### EXERCISE DATA
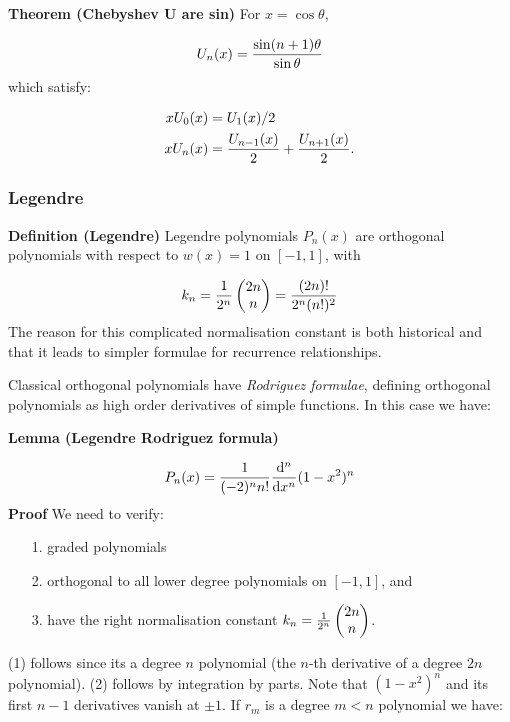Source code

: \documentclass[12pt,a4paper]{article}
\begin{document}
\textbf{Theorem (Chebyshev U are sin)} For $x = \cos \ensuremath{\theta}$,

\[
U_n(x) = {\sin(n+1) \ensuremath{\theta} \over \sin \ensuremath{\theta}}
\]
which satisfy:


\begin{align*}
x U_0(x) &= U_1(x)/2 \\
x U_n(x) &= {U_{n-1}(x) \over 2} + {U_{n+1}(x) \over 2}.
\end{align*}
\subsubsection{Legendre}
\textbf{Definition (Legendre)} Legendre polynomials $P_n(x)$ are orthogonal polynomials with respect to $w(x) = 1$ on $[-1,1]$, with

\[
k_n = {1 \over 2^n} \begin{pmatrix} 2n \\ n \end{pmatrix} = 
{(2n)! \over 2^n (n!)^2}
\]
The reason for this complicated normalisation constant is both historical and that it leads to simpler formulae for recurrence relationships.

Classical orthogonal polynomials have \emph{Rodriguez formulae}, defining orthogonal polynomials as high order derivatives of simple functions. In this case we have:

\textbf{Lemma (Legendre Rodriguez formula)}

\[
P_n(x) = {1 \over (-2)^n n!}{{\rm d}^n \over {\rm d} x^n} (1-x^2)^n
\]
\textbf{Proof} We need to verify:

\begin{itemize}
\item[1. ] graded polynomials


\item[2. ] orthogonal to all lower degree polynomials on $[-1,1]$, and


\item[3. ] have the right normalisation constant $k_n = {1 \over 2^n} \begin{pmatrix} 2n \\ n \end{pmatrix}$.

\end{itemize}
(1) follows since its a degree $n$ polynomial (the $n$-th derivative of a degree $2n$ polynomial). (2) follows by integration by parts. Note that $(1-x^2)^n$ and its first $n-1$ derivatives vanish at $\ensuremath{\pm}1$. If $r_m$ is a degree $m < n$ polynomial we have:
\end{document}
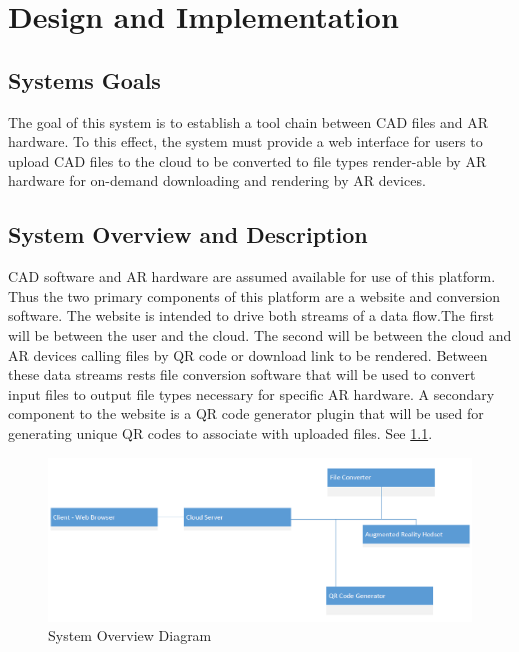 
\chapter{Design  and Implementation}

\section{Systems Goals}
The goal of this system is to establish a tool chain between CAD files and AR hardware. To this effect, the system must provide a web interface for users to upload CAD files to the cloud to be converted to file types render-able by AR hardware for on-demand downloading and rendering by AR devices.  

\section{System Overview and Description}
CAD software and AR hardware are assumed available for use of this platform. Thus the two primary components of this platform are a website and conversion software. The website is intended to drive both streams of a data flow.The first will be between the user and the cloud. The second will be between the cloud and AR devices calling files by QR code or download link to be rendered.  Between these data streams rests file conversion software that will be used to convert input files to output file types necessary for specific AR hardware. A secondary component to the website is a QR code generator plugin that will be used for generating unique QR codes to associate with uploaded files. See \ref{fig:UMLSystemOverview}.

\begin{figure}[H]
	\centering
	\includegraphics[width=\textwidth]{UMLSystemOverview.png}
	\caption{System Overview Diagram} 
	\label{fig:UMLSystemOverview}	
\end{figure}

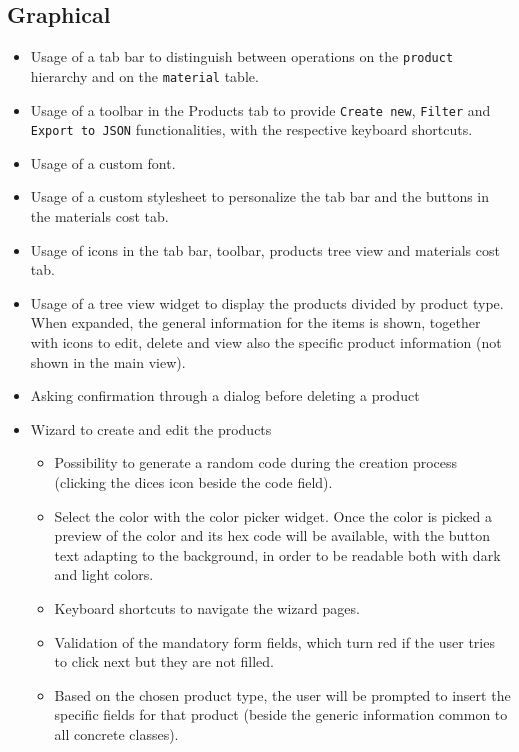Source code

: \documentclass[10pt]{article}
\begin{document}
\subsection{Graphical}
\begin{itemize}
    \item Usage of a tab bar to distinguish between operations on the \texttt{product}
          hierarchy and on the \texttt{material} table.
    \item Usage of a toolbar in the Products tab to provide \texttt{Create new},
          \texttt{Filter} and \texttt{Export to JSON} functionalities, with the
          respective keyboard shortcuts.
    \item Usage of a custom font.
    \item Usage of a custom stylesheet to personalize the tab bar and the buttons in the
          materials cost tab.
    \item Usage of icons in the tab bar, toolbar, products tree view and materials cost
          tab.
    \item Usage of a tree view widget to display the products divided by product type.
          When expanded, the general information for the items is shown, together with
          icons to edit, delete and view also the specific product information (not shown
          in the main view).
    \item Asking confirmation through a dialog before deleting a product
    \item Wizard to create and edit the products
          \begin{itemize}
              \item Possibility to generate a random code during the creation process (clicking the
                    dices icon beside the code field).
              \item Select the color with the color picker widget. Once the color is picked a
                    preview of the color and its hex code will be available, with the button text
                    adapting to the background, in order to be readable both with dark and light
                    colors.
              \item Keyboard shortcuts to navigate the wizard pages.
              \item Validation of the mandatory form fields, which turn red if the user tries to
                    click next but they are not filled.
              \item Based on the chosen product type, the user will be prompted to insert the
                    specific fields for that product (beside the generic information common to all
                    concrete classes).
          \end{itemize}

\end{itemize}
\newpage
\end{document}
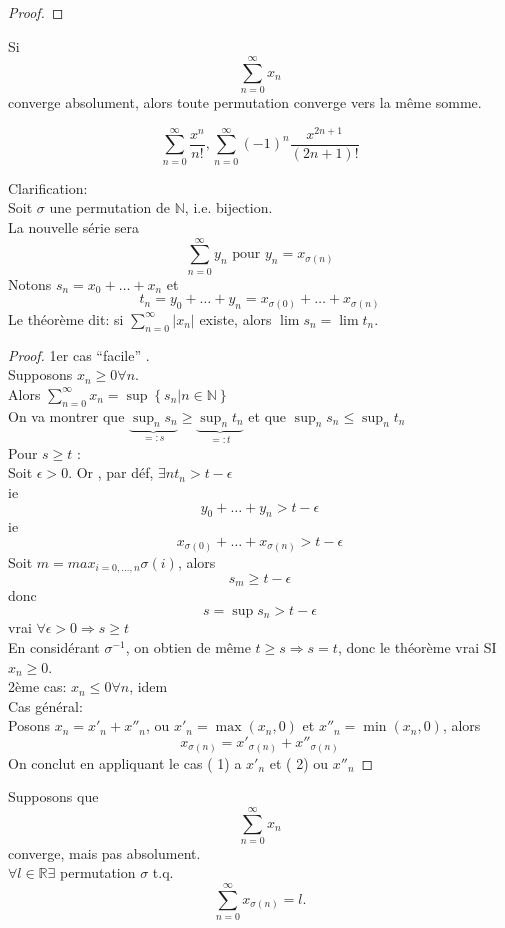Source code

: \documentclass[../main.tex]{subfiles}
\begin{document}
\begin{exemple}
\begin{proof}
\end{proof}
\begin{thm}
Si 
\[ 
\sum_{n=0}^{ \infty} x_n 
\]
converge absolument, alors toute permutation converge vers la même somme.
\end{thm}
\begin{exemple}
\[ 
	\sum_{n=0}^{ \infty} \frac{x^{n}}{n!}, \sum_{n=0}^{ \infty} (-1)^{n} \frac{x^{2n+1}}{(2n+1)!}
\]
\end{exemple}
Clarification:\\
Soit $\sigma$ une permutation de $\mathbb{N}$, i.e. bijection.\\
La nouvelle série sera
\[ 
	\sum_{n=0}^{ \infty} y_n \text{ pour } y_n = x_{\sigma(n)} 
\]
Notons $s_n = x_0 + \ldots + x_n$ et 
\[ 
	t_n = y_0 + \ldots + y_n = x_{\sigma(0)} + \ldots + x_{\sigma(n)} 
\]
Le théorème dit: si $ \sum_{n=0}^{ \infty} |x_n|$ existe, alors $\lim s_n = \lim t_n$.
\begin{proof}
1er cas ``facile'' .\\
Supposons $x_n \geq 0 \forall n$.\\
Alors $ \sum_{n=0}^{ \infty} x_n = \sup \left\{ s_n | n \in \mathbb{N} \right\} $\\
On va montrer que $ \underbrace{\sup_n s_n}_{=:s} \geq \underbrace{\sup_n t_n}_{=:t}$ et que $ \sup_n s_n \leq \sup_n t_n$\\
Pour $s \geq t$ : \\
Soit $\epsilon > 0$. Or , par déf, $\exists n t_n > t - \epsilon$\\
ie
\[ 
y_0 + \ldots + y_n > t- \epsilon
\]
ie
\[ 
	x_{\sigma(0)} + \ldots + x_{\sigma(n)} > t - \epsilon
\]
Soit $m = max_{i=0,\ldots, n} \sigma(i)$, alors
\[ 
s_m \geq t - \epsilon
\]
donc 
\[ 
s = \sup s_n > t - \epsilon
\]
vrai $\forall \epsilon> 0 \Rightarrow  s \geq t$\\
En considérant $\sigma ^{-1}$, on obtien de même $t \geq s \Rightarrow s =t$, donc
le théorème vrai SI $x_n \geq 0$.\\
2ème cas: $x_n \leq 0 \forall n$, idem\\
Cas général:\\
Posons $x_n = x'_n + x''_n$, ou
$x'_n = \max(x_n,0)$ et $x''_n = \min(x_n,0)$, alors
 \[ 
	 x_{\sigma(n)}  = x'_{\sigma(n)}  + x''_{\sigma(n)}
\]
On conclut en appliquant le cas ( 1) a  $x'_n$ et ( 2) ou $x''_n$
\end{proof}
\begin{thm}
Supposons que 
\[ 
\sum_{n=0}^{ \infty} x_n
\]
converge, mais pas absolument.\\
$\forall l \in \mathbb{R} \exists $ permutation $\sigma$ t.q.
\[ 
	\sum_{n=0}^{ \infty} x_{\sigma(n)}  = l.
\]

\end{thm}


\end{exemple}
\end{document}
######
**ASSIGNED TASK:** Your answer should be every line above, written out exactly, with no pictures.

**ANSWER BELOW:**
Source code

: \documentclass[12pt,a4paper]{article}
\begin{document}
\textbf{Theorem (Chebyshev U are sin)} For $x = \cos \ensuremath{\theta}$,

\[
U_n(x) = {\sin(n+1) \ensuremath{\theta} \over \sin \ensuremath{\theta}}
\]
which satisfy:


\begin{align*}
x U_0(x) &= U_1(x)/2 \\
x U_n(x) &= {U_{n-1}(x) \over 2} + {U_{n+1}(x) \over 2}.
\end{align*}
\subsubsection{Legendre}
\textbf{Definition (Legendre)} Legendre polynomials $P_n(x)$ are orthogonal polynomials with respect to $w(x) = 1$ on $[-1,1]$, with

\[
k_n = {1 \over 2^n} \begin{pmatrix} 2n \\ n \end{pmatrix} = 
{(2n)! \over 2^n (n!)^2}
\]
The reason for this complicated normalisation constant is both historical and that it leads to simpler formulae for recurrence relationships.

Classical orthogonal polynomials have \emph{Rodriguez formulae}, defining orthogonal polynomials as high order derivatives of simple functions. In this case we have:

\textbf{Lemma (Legendre Rodriguez formula)}

\[
P_n(x) = {1 \over (-2)^n n!}{{\rm d}^n \over {\rm d} x^n} (1-x^2)^n
\]
\textbf{Proof} We need to verify:

\begin{itemize}
\item[1. ] graded polynomials


\item[2. ] orthogonal to all lower degree polynomials on $[-1,1]$, and


\item[3. ] have the right normalisation constant $k_n = {1 \over 2^n} \begin{pmatrix} 2n \\ n \end{pmatrix}$.

\end{itemize}
(1) follows since its a degree $n$ polynomial (the $n$-th derivative of a degree $2n$ polynomial). (2) follows by integration by parts. Note that $(1-x^2)^n$ and its first $n-1$ derivatives vanish at $\ensuremath{\pm}1$. If $r_m$ is a degree $m < n$ polynomial we have:
\end{document}
\chapter{Design  and Implementation}

\section{Systems Goals}
The goal of this system is to establish a tool chain between CAD files and AR hardware. To this effect, the system must provide a web interface for users to upload CAD files to the cloud to be converted to file types render-able by AR hardware for on-demand downloading and rendering by AR devices.  

\section{System Overview and Description}
CAD software and AR hardware are assumed available for use of this platform. Thus the two primary components of this platform are a website and conversion software. The website is intended to drive both streams of a data flow.The first will be between the user and the cloud. The second will be between the cloud and AR devices calling files by QR code or download link to be rendered.  Between these data streams rests file conversion software that will be used to convert input files to output file types necessary for specific AR hardware. A secondary component to the website is a QR code generator plugin that will be used for generating unique QR codes to associate with uploaded files. See \ref{fig:UMLSystemOverview}.

\begin{figure}[H]
	\centering
	\includegraphics[width=\textwidth]{UMLSystemOverview.png}
	\caption{System Overview Diagram} 
	\label{fig:UMLSystemOverview}	
\end{figure}

Source code

: \documentclass[10pt]{article}
\begin{document}
\subsection{Graphical}
\begin{itemize}
    \item Usage of a tab bar to distinguish between operations on the \texttt{product}
          hierarchy and on the \texttt{material} table.
    \item Usage of a toolbar in the Products tab to provide \texttt{Create new},
          \texttt{Filter} and \texttt{Export to JSON} functionalities, with the
          respective keyboard shortcuts.
    \item Usage of a custom font.
    \item Usage of a custom stylesheet to personalize the tab bar and the buttons in the
          materials cost tab.
    \item Usage of icons in the tab bar, toolbar, products tree view and materials cost
          tab.
    \item Usage of a tree view widget to display the products divided by product type.
          When expanded, the general information for the items is shown, together with
          icons to edit, delete and view also the specific product information (not shown
          in the main view).
    \item Asking confirmation through a dialog before deleting a product
    \item Wizard to create and edit the products
          \begin{itemize}
              \item Possibility to generate a random code during the creation process (clicking the
                    dices icon beside the code field).
              \item Select the color with the color picker widget. Once the color is picked a
                    preview of the color and its hex code will be available, with the button text
                    adapting to the background, in order to be readable both with dark and light
                    colors.
              \item Keyboard shortcuts to navigate the wizard pages.
              \item Validation of the mandatory form fields, which turn red if the user tries to
                    click next but they are not filled.
              \item Based on the chosen product type, the user will be prompted to insert the
                    specific fields for that product (beside the generic information common to all
                    concrete classes).
          \end{itemize}

\end{itemize}
\newpage
\end{document}
Source code

: \documentclass[../main.tex]{subfiles}
\begin{document}
\begin{exemple}
\begin{proof}
\end{proof}
\begin{thm}
Si 
\[ 
\sum_{n=0}^{ \infty} x_n 
\]
converge absolument, alors toute permutation converge vers la même somme.
\end{thm}
\begin{exemple}
\[ 
	\sum_{n=0}^{ \infty} \frac{x^{n}}{n!}, \sum_{n=0}^{ \infty} (-1)^{n} \frac{x^{2n+1}}{(2n+1)!}
\]
\end{exemple}
Clarification:\\
Soit $\sigma$ une permutation de $\mathbb{N}$, i.e. bijection.\\
La nouvelle série sera
\[ 
	\sum_{n=0}^{ \infty} y_n \text{ pour } y_n = x_{\sigma(n)} 
\]
Notons $s_n = x_0 + \ldots + x_n$ et 
\[ 
	t_n = y_0 + \ldots + y_n = x_{\sigma(0)} + \ldots + x_{\sigma(n)} 
\]
Le théorème dit: si $ \sum_{n=0}^{ \infty} |x_n|$ existe, alors $\lim s_n = \lim t_n$.
\begin{proof}
1er cas ``facile'' .\\
Supposons $x_n \geq 0 \forall n$.\\
Alors $ \sum_{n=0}^{ \infty} x_n = \sup \left\{ s_n | n \in \mathbb{N} \right\} $\\
On va montrer que $ \underbrace{\sup_n s_n}_{=:s} \geq \underbrace{\sup_n t_n}_{=:t}$ et que $ \sup_n s_n \leq \sup_n t_n$\\
Pour $s \geq t$ : \\
Soit $\epsilon > 0$. Or , par déf, $\exists n t_n > t - \epsilon$\\
ie
\[ 
y_0 + \ldots + y_n > t- \epsilon
\]
ie
\[ 
	x_{\sigma(0)} + \ldots + x_{\sigma(n)} > t - \epsilon
\]
Soit $m = max_{i=0,\ldots, n} \sigma(i)$, alors
\[ 
s_m \geq t - \epsilon
\]
donc 
\[ 
s = \sup s_n > t - \epsilon
\]
vrai $\forall \epsilon> 0 \Rightarrow  s \geq t$\\
En considérant $\sigma ^{-1}$, on obtien de même $t \geq s \Rightarrow s =t$, donc
le théorème vrai SI $x_n \geq 0$.\\
2ème cas: $x_n \leq 0 \forall n$, idem\\
Cas général:\\
Posons $x_n = x'_n + x''_n$, ou
$x'_n = \max(x_n,0)$ et $x''_n = \min(x_n,0)$, alors
 \[ 
	 x_{\sigma(n)}  = x'_{\sigma(n)}  + x''_{\sigma(n)}
\]
On conclut en appliquant le cas ( 1) a  $x'_n$ et ( 2) ou $x''_n$
\end{proof}
\begin{thm}
Supposons que 
\[ 
\sum_{n=0}^{ \infty} x_n
\]
converge, mais pas absolument.\\
$\forall l \in \mathbb{R} \exists $ permutation $\sigma$ t.q.
\[ 
	\sum_{n=0}^{ \infty} x_{\sigma(n)}  = l.
\]

\end{thm}


\end{exemple}
\end{document}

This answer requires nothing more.